Tout d’abord… Merci pour la photo. Ce petit Charles est juste parfait 😉
Ensuite, à propos d’inspiration, puisqu’il en a été fortement question dans l’énoncé du sujet et que tu l’abordes dans ton commentaire. Oui, dans chacun de mes textes, même en forme de petit clin d’œil tout petit, il y a toujours quelque chose de moi, je ne résiste pas! Ça fait d’ailleurs sourire ceux qui me lisent et me connaissent! Mais pas que… Ici, il y a aussi un clin d’œil à Claude Ponti et son ami Blaise le poussin masqué. Ses histoires qui « foutent le bazar », je les adore.

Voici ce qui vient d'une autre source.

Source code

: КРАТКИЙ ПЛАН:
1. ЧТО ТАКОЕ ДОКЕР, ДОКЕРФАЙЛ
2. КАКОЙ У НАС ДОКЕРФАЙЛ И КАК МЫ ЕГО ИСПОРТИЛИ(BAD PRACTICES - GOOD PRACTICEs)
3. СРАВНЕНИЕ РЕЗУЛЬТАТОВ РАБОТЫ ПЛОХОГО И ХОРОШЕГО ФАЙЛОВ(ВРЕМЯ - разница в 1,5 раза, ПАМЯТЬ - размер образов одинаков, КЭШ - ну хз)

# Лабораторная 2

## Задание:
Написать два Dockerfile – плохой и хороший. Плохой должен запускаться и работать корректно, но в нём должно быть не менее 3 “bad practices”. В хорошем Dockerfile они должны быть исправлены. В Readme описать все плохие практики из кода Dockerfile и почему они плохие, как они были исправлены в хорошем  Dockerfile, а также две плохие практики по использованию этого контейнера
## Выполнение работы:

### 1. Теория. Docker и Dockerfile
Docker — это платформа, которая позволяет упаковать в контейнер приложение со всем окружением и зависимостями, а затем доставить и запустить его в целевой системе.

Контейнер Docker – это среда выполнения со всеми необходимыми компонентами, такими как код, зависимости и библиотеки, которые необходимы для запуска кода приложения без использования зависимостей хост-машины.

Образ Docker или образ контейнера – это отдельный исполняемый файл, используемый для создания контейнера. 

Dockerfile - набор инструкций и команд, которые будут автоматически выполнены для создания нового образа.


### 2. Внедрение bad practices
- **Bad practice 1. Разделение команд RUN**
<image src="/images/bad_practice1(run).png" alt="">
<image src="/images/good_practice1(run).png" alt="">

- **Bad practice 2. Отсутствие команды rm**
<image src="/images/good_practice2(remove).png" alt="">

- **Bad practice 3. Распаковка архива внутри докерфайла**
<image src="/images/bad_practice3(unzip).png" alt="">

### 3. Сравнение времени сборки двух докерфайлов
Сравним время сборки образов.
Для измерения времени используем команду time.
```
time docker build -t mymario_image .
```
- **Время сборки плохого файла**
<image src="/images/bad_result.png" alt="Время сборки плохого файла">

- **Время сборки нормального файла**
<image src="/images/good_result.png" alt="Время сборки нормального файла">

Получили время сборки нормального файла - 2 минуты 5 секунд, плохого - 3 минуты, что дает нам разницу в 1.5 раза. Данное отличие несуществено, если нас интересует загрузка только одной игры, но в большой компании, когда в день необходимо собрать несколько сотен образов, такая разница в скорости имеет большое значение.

Il y a aussi un peu de cette pub pour Guy Degrenne d’il y a bien, bien longtemps dans la façon de tourner le texte. Peut-être certains la connaissent!
Après, chronique ou nouvelle… Je suis d’accord, ce texte est une chronique, mais bon, tu n’avais pas dis « nouvelle » ce coup-ci… (Je pinaille!)
Enfin, l’idée du hérisson imaginaire de son enfance qui ne quitterait pas mon petit Charles me plait bien. J’imagine assez le côté franchement désespérant que j’aurai pu glisser dans mon écris… et qui deviendrait un symbole de sa réussite. Oui, j’imagine là encore la bonne leçon au père trop « rigide » (je vous rassure avec l’âge il s’était bien « assoupli »!). Il aurait adoré… Surtout ce que je fais de mon écriture aujourd’hui… ;-). En revanche, l’histoire du médecin hérisson… Je ne sais pas trop. Il aurait trouvé ça très « avant-gardiste », c’est certain. Mais pourquoi pas!
Je suis tombée sous le charme de Charles. Il m’a fait penser à un Pierrot rêveur. J’ai adoré ton histoire 🙂
Ton petit Charles m’a fait penser à Franz, narrateur du roman « Abraham et fils » de Martin Winckler…. Franz, fils rêveur d’Abraham, médecin qui pratique à domicile… Ce roman t’a-t-il inspiré? Ton texte est bien écrit mais j’ai trouvé, comme l’a dit Francis, qu’il manquait un peu de piquant et qu’il était trop linéaire… Tu écris très bien Melle47 ( on se croise souvent en atelier et c’est un plaisir!). Bonne poursuite!